文章目录
- Abstract
- Introduction
- Contributions
- Related Work
- Domain Generalization
- Convex Game
- Meta Learning
- Domain Convex Game
使用域凸策略改进领域泛化
Abstract
Domain generalization (DG) tends to alleviate the poor generalization capability of deep neural networks by learning model with multiple source domains.
领域泛化,旨在通过训练多源域的模型来减轻神经网络的低泛化能力
A classical solution to DG is domain augmentation, the common belief of which is that diversifying source domains will be conducive to the out-of-distribution generalization.
DG的通常做法是 领域增强,这种做法认为多样化源域对分布外泛化有益
However, these claims are understood intuitively, rather than mathematically.
重点:只凭直觉理解,而非数学证明
Our explorations empirically reveal that the correlation between model generalization and the diversity of domains may be not strictly positive, which limits the effectiveness of domain augmentation
本篇工作揭示了模型泛化和领域多样性之间可能不是严格正向关系,因此对领域增强产生限制
Introduction
A common belief is that generalizable models would become easier to learn when the training distributions become more diverse, which has been also emphasized by a recent work [47].
通常认为,泛化模型可以在训练分布更多样地情况下更容易地训练,这在最近的一些工作中被证明过。
Notwithstanding the promising results shown by this strand of approaches, the claims above are vague and lack of theoretical justification, formal analyses of the relation between domain diversity and model generalization are sparse.
尽管这些方法证明了结果实现的希望,但这些说法都是模糊、缺少理论证明的,缺少领域多样和模型泛化的正式相关性分析
Further, the transfer of knowledge may even hurt the performance on target domains in some cases, which is referred to as negative transfer [33, 41].
此外,知识转移很可能在某些情况下阻碍目标域的性能
Thus the relation of domain diversity and model generalization remains unclear.

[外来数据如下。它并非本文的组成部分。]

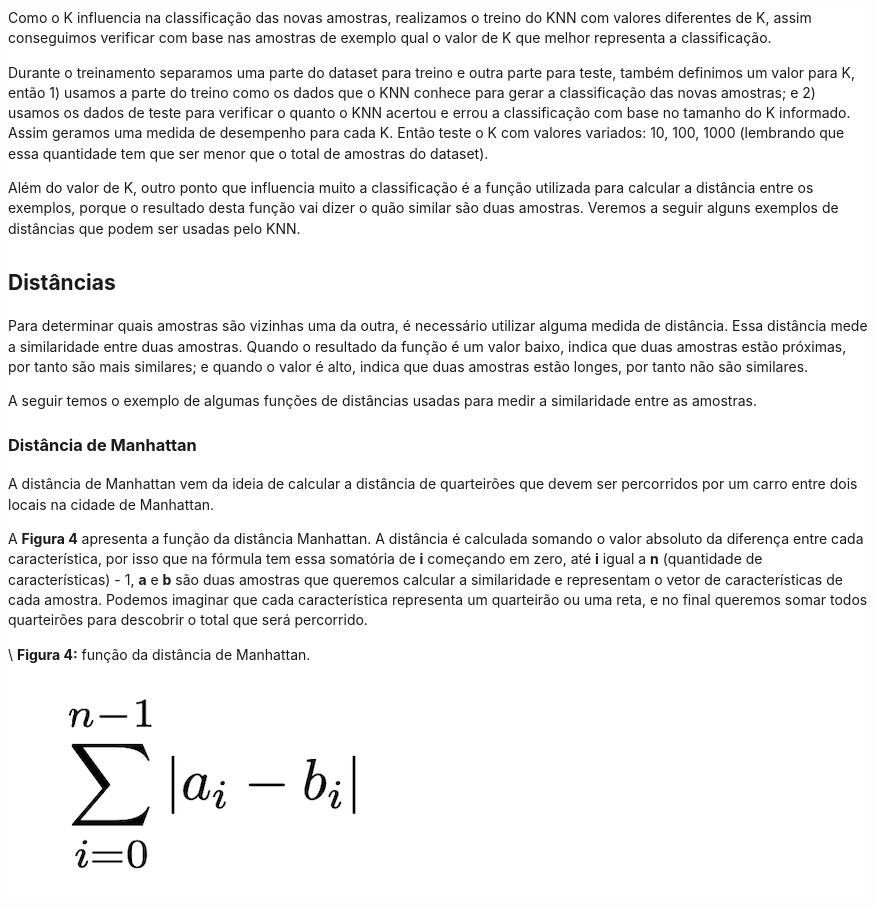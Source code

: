 Como o K influencia na classificação das novas amostras, realizamos o treino do KNN com valores diferentes de K, assim conseguimos verificar com base nas amostras de exemplo qual o valor de K que melhor representa a classificação.

Durante o treinamento separamos uma parte do dataset para treino e outra parte para teste, também definimos um valor para K, então 1) usamos a parte do treino como os dados que o KNN conhece para gerar a classificação das novas amostras; e 2) usamos os dados de teste para verificar o quanto o KNN acertou e errou a classificação com base no tamanho do K informado. Assim geramos uma medida de desempenho para cada K. Então teste o K com valores variados: 10, 100, 1000 (lembrando que essa quantidade tem que ser menor que o total de amostras do dataset).

Além do valor de K, outro ponto que influencia muito a classificação é a função utilizada para calcular a distância entre os exemplos, porque o resultado desta função vai dizer o quão similar são duas amostras. Veremos a seguir alguns exemplos de distâncias que podem ser usadas pelo KNN.

## Distâncias

Para determinar quais amostras são vizinhas uma da outra, é necessário utilizar alguma medida de distância. Essa distância mede a similaridade entre duas amostras. Quando o resultado da função é um valor baixo, indica que duas amostras estão próximas, por tanto são mais similares; e quando o valor é alto, indica que duas amostras estão longes, por tanto não são similares.

A seguir temos o exemplo de algumas funções de distâncias usadas para medir a similaridade entre as amostras.

### Distância de Manhattan

A distância de Manhattan vem da ideia de calcular a distância de quarteirões que devem ser percorridos por um carro entre dois locais na cidade de Manhattan.

A **Figura 4** apresenta a função da distância Manhattan. A distância é calculada somando o valor absoluto da diferença entre cada característica, por isso que na fórmula tem essa somatória de **i** começando em zero, até **i** igual a **n** (quantidade de características) - 1, **a** e **b** são duas amostras que queremos calcular a similaridade e representam o vetor de características de cada amostra.
Podemos imaginar que cada característica representa um quarteirão ou uma reta, e no final queremos somar todos quarteirões para descobrir o total que será percorrido.

\\
**Figura 4:** função da distância de Manhattan.

<figure>
    <a href="/images/posts/2020-03-31-classificacao-knn-04.png"><img src="/images/posts/2020-03-31-classificacao-knn-04.png" alt="Distância de Manhattan."></a>
</figure>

In light of these points, we begin by considering the question: The stronger the domain diversity, will it certainly help to improve the model generalization capability?
因此,领域多样性和模型泛化的关联始终不清晰。
开始考虑:领域越多样,一定可以帮助提升模型泛化能力?
The results presented in Fig 1 show that with the increase of domain diversity, the model generalization (measured by the accuracy on unseen target domain) may not necessarily increase, but sometimes decreases instead, as the solid lines show.
fig1显示随着提升领域多样性,模型泛化性能可能不升反降
On the one hand,this may be because the model does not best utilize the rich information of diversified domains; on the other hand, it may be due to the existence of low-quality samples which contain redundant or noisy information that is unprofitable to generalization [18].
一方面,可能是模型可能并没有最有效地利用多样化后地丰富资源;
另一方面,可能是包含大量低质量样本或不利于泛化地噪声信息
This discovery indicates that there is still room for improvement of the effectiveness of domain augmentation if we enable each domain to be certainly conducive to model generalization as the dash lines in Fig 1.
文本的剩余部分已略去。